## ACTION ITEM
Exclude all pictures from your copy of the data below, which should otherwise match exactly.

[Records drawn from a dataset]

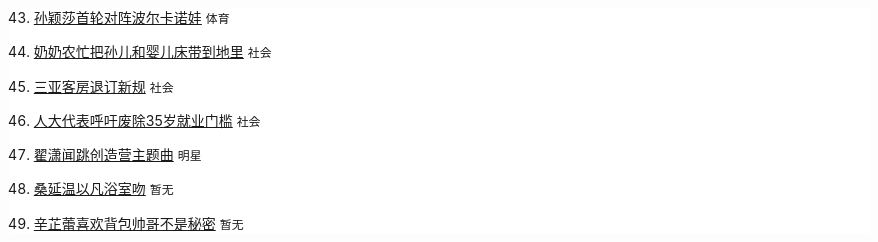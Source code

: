 43. [孙颖莎首轮对阵波尔卡诺娃](https://m.weibo.cn/search?containerid=100103type%3D1%26t%3D10%26q%3D%E5%AD%99%E9%A2%96%E8%8E%8E%E9%A6%96%E8%BD%AE%E5%AF%B9%E9%98%B5%E6%B3%A2%E5%B0%94%E5%8D%A1%E8%AF%BA%E5%A8%83&stream_entry_id=31&isnewpage=1&extparam=seat%3D1%26flag%3D1%26realpos%3D41%26pos%3D41%26filter_type%3Drealtimehot%26c_type%3D31%26cate%3D5001%26q%3D%25E5%25AD%2599%25E9%25A2%2596%25E8%258E%258E%25E9%25A6%2596%25E8%25BD%25AE%25E5%25AF%25B9%25E9%2598%25B5%25E6%25B3%25A2%25E5%25B0%2594%25E5%258D%25A1%25E8%25AF%25BA%25E5%25A8%2583%26stream_entry_id%3D31%26lcate%3D5001%26band_rank%3D41%26dgr%3D0%26display_time%3D1741508902%26pre_seqid%3D17415089024960330629998) `体育` 

44. [奶奶农忙把孙儿和婴儿床带到地里](https://m.weibo.cn/search?containerid=100103type%3D1%26t%3D10%26q%3D%23%E5%A5%B6%E5%A5%B6%E5%86%9C%E5%BF%99%E6%8A%8A%E5%AD%99%E5%84%BF%E5%92%8C%E5%A9%B4%E5%84%BF%E5%BA%8A%E5%B8%A6%E5%88%B0%E5%9C%B0%E9%87%8C%23&stream_entry_id=31&isnewpage=1&extparam=seat%3D1%26flag%3D0%26realpos%3D42%26pos%3D42%26filter_type%3Drealtimehot%26c_type%3D31%26cate%3D5001%26q%3D%2523%25E5%25A5%25B6%25E5%25A5%25B6%25E5%2586%259C%25E5%25BF%2599%25E6%258A%258A%25E5%25AD%2599%25E5%2584%25BF%25E5%2592%258C%25E5%25A9%25B4%25E5%2584%25BF%25E5%25BA%258A%25E5%25B8%25A6%25E5%2588%25B0%25E5%259C%25B0%25E9%2587%258C%2523%26stream_entry_id%3D31%26lcate%3D5001%26band_rank%3D42%26dgr%3D0%26display_time%3D1741508902%26pre_seqid%3D17415089024960330629998) `社会` 

45. [三亚客房退订新规](https://m.weibo.cn/search?containerid=100103type%3D1%26t%3D10%26q%3D%23%E4%B8%89%E4%BA%9A%E5%AE%A2%E6%88%BF%E9%80%80%E8%AE%A2%E6%96%B0%E8%A7%84%23&stream_entry_id=31&isnewpage=1&extparam=seat%3D1%26flag%3D0%26realpos%3D43%26pos%3D43%26filter_type%3Drealtimehot%26c_type%3D31%26cate%3D5001%26q%3D%2523%25E4%25B8%2589%25E4%25BA%259A%25E5%25AE%25A2%25E6%2588%25BF%25E9%2580%2580%25E8%25AE%25A2%25E6%2596%25B0%25E8%25A7%2584%2523%26stream_entry_id%3D31%26lcate%3D5001%26band_rank%3D43%26dgr%3D0%26display_time%3D1741508902%26pre_seqid%3D17415089024960330629998) `社会` 

46. [人大代表呼吁废除35岁就业门槛](https://m.weibo.cn/search?containerid=100103type%3D1%26t%3D10%26q%3D%23%E4%BA%BA%E5%A4%A7%E4%BB%A3%E8%A1%A8%E5%91%BC%E5%90%81%E5%BA%9F%E9%99%A435%E5%B2%81%E5%B0%B1%E4%B8%9A%E9%97%A8%E6%A7%9B%23&stream_entry_id=31&isnewpage=1&extparam=seat%3D1%26flag%3D0%26realpos%3D44%26pos%3D44%26filter_type%3Drealtimehot%26c_type%3D31%26cate%3D5001%26q%3D%2523%25E4%25BA%25BA%25E5%25A4%25A7%25E4%25BB%25A3%25E8%25A1%25A8%25E5%2591%25BC%25E5%2590%2581%25E5%25BA%259F%25E9%2599%25A435%25E5%25B2%2581%25E5%25B0%25B1%25E4%25B8%259A%25E9%2597%25A8%25E6%25A7%259B%2523%26stream_entry_id%3D31%26lcate%3D5001%26band_rank%3D44%26dgr%3D0%26display_time%3D1741508902%26pre_seqid%3D17415089024960330629998) `社会` 

47. [翟潇闻跳创造营主题曲](https://m.weibo.cn/search?containerid=100103type%3D1%26t%3D10%26q%3D%E7%BF%9F%E6%BD%87%E9%97%BB%E8%B7%B3%E5%88%9B%E9%80%A0%E8%90%A5%E4%B8%BB%E9%A2%98%E6%9B%B2&stream_entry_id=31&isnewpage=1&extparam=seat%3D1%26flag%3D1%26realpos%3D45%26pos%3D45%26filter_type%3Drealtimehot%26c_type%3D31%26cate%3D5001%26q%3D%25E7%25BF%259F%25E6%25BD%2587%25E9%2597%25BB%25E8%25B7%25B3%25E5%2588%259B%25E9%2580%25A0%25E8%2590%25A5%25E4%25B8%25BB%25E9%25A2%2598%25E6%259B%25B2%26stream_entry_id%3D31%26lcate%3D5001%26band_rank%3D45%26dgr%3D0%26display_time%3D1741508902%26pre_seqid%3D17415089024960330629998) `明星` 

48. [桑延温以凡浴室吻](https://m.weibo.cn/search?containerid=100103type%3D1%26t%3D10%26q%3D%23%E6%A1%91%E5%BB%B6%E6%B8%A9%E4%BB%A5%E5%87%A1%E6%B5%B4%E5%AE%A4%E5%90%BB%23&stream_entry_id=31&isnewpage=1&extparam=seat%3D1%26flag%3D0%26realpos%3D46%26pos%3D46%26filter_type%3Drealtimehot%26c_type%3D31%26cate%3D5001%26q%3D%2523%25E6%25A1%2591%25E5%25BB%25B6%25E6%25B8%25A9%25E4%25BB%25A5%25E5%2587%25A1%25E6%25B5%25B4%25E5%25AE%25A4%25E5%2590%25BB%2523%26stream_entry_id%3D31%26lcate%3D5001%26band_rank%3D46%26dgr%3D0%26display_time%3D1741508902%26pre_seqid%3D17415089024960330629998) `暂无` 

49. [辛芷蕾喜欢背包帅哥不是秘密](https://m.weibo.cn/search?containerid=100103type%3D1%26t%3D10%26q%3D%E8%BE%9B%E8%8A%B7%E8%95%BE%E5%96%9C%E6%AC%A2%E8%83%8C%E5%8C%85%E5%B8%85%E5%93%A5%E4%B8%8D%E6%98%AF%E7%A7%98%E5%AF%86&stream_entry_id=31&isnewpage=1&extparam=seat%3D1%26flag%3D1%26realpos%3D47%26pos%3D47%26filter_type%3Drealtimehot%26c_type%3D31%26cate%3D5001%26q%3D%25E8%25BE%259B%25E8%258A%25B7%25E8%2595%25BE%25E5%2596%259C%25E6%25AC%25A2%25E8%2583%258C%25E5%258C%2585%25E5%25B8%2585%25E5%2593%25A5%25E4%25B8%258D%25E6%2598%25AF%25E7%25A7%2598%25E5%25AF%2586%26stream_entry_id%3D31%26lcate%3D5001%26band_rank%3D47%26dgr%3D0%26display_time%3D1741508902%26pre_seqid%3D17415089024960330629998) `暂无`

## SOLVED EXERCISE
Source code

: 43. [孙颖莎首轮对阵波尔卡诺娃](https://m.weibo.cn/search?containerid=100103type%3D1%26t%3D10%26q%3D%E5%AD%99%E9%A2%96%E8%8E%8E%E9%A6%96%E8%BD%AE%E5%AF%B9%E9%98%B5%E6%B3%A2%E5%B0%94%E5%8D%A1%E8%AF%BA%E5%A8%83&stream_entry_id=31&isnewpage=1&extparam=seat%3D1%26flag%3D1%26realpos%3D41%26pos%3D41%26filter_type%3Drealtimehot%26c_type%3D31%26cate%3D5001%26q%3D%25E5%25AD%2599%25E9%25A2%2596%25E8%258E%258E%25E9%25A6%2596%25E8%25BD%25AE%25E5%25AF%25B9%25E9%2598%25B5%25E6%25B3%25A2%25E5%25B0%2594%25E5%258D%25A1%25E8%25AF%25BA%25E5%25A8%2583%26stream_entry_id%3D31%26lcate%3D5001%26band_rank%3D41%26dgr%3D0%26display_time%3D1741508902%26pre_seqid%3D17415089024960330629998) `体育` 

44. [奶奶农忙把孙儿和婴儿床带到地里](https://m.weibo.cn/search?containerid=100103type%3D1%26t%3D10%26q%3D%23%E5%A5%B6%E5%A5%B6%E5%86%9C%E5%BF%99%E6%8A%8A%E5%AD%99%E5%84%BF%E5%92%8C%E5%A9%B4%E5%84%BF%E5%BA%8A%E5%B8%A6%E5%88%B0%E5%9C%B0%E9%87%8C%23&stream_entry_id=31&isnewpage=1&extparam=seat%3D1%26flag%3D0%26realpos%3D42%26pos%3D42%26filter_type%3Drealtimehot%26c_type%3D31%26cate%3D5001%26q%3D%2523%25E5%25A5%25B6%25E5%25A5%25B6%25E5%2586%259C%25E5%25BF%2599%25E6%258A%258A%25E5%25AD%2599%25E5%2584%25BF%25E5%2592%258C%25E5%25A9%25B4%25E5%2584%25BF%25E5%25BA%258A%25E5%25B8%25A6%25E5%2588%25B0%25E5%259C%25B0%25E9%2587%258C%2523%26stream_entry_id%3D31%26lcate%3D5001%26band_rank%3D42%26dgr%3D0%26display_time%3D1741508902%26pre_seqid%3D17415089024960330629998) `社会` 

45. [三亚客房退订新规](https://m.weibo.cn/search?containerid=100103type%3D1%26t%3D10%26q%3D%23%E4%B8%89%E4%BA%9A%E5%AE%A2%E6%88%BF%E9%80%80%E8%AE%A2%E6%96%B0%E8%A7%84%23&stream_entry_id=31&isnewpage=1&extparam=seat%3D1%26flag%3D0%26realpos%3D43%26pos%3D43%26filter_type%3Drealtimehot%26c_type%3D31%26cate%3D5001%26q%3D%2523%25E4%25B8%2589%25E4%25BA%259A%25E5%25AE%25A2%25E6%2588%25BF%25E9%2580%2580%25E8%25AE%25A2%25E6%2596%25B0%25E8%25A7%2584%2523%26stream_entry_id%3D31%26lcate%3D5001%26band_rank%3D43%26dgr%3D0%26display_time%3D1741508902%26pre_seqid%3D17415089024960330629998) `社会` 

46. [人大代表呼吁废除35岁就业门槛](https://m.weibo.cn/search?containerid=100103type%3D1%26t%3D10%26q%3D%23%E4%BA%BA%E5%A4%A7%E4%BB%A3%E8%A1%A8%E5%91%BC%E5%90%81%E5%BA%9F%E9%99%A435%E5%B2%81%E5%B0%B1%E4%B8%9A%E9%97%A8%E6%A7%9B%23&stream_entry_id=31&isnewpage=1&extparam=seat%3D1%26flag%3D0%26realpos%3D44%26pos%3D44%26filter_type%3Drealtimehot%26c_type%3D31%26cate%3D5001%26q%3D%2523%25E4%25BA%25BA%25E5%25A4%25A7%25E4%25BB%25A3%25E8%25A1%25A8%25E5%2591%25BC%25E5%2590%2581%25E5%25BA%259F%25E9%2599%25A435%25E5%25B2%2581%25E5%25B0%25B1%25E4%25B8%259A%25E9%2597%25A8%25E6%25A7%259B%2523%26stream_entry_id%3D31%26lcate%3D5001%26band_rank%3D44%26dgr%3D0%26display_time%3D1741508902%26pre_seqid%3D17415089024960330629998) `社会` 

47. [翟潇闻跳创造营主题曲](https://m.weibo.cn/search?containerid=100103type%3D1%26t%3D10%26q%3D%E7%BF%9F%E6%BD%87%E9%97%BB%E8%B7%B3%E5%88%9B%E9%80%A0%E8%90%A5%E4%B8%BB%E9%A2%98%E6%9B%B2&stream_entry_id=31&isnewpage=1&extparam=seat%3D1%26flag%3D1%26realpos%3D45%26pos%3D45%26filter_type%3Drealtimehot%26c_type%3D31%26cate%3D5001%26q%3D%25E7%25BF%259F%25E6%25BD%2587%25E9%2597%25BB%25E8%25B7%25B3%25E5%2588%259B%25E9%2580%25A0%25E8%2590%25A5%25E4%25B8%25BB%25E9%25A2%2598%25E6%259B%25B2%26stream_entry_id%3D31%26lcate%3D5001%26band_rank%3D45%26dgr%3D0%26display_time%3D1741508902%26pre_seqid%3D17415089024960330629998) `明星` 

48. [桑延温以凡浴室吻](https://m.weibo.cn/search?containerid=100103type%3D1%26t%3D10%26q%3D%23%E6%A1%91%E5%BB%B6%E6%B8%A9%E4%BB%A5%E5%87%A1%E6%B5%B4%E5%AE%A4%E5%90%BB%23&stream_entry_id=31&isnewpage=1&extparam=seat%3D1%26flag%3D0%26realpos%3D46%26pos%3D46%26filter_type%3Drealtimehot%26c_type%3D31%26cate%3D5001%26q%3D%2523%25E6%25A1%2591%25E5%25BB%25B6%25E6%25B8%25A9%25E4%25BB%25A5%25E5%2587%25A1%25E6%25B5%25B4%25E5%25AE%25A4%25E5%2590%25BB%2523%26stream_entry_id%3D31%26lcate%3D5001%26band_rank%3D46%26dgr%3D0%26display_time%3D1741508902%26pre_seqid%3D17415089024960330629998) `暂无` 

49. [辛芷蕾喜欢背包帅哥不是秘密](https://m.weibo.cn/search?containerid=100103type%3D1%26t%3D10%26q%3D%E8%BE%9B%E8%8A%B7%E8%95%BE%E5%96%9C%E6%AC%A2%E8%83%8C%E5%8C%85%E5%B8%85%E5%93%A5%E4%B8%8D%E6%98%AF%E7%A7%98%E5%AF%86&stream_entry_id=31&isnewpage=1&extparam=seat%3D1%26flag%3D1%26realpos%3D47%26pos%3D47%26filter_type%3Drealtimehot%26c_type%3D31%26cate%3D5001%26q%3D%25E8%25BE%259B%25E8%258A%25B7%25E8%2595%25BE%25E5%2596%259C%25E6%25AC%25A2%25E8%2583%258C%25E5%258C%2585%25E5%25B8%2585%25E5%2593%25A5%25E4%25B8%258D%25E6%2598%25AF%25E7%25A7%2598%25E5%25AF%2586%26stream_entry_id%3D31%26lcate%3D5001%26band_rank%3D47%26dgr%3D0%26display_time%3D1741508902%26pre_seqid%3D17415089024960330629998) `暂无`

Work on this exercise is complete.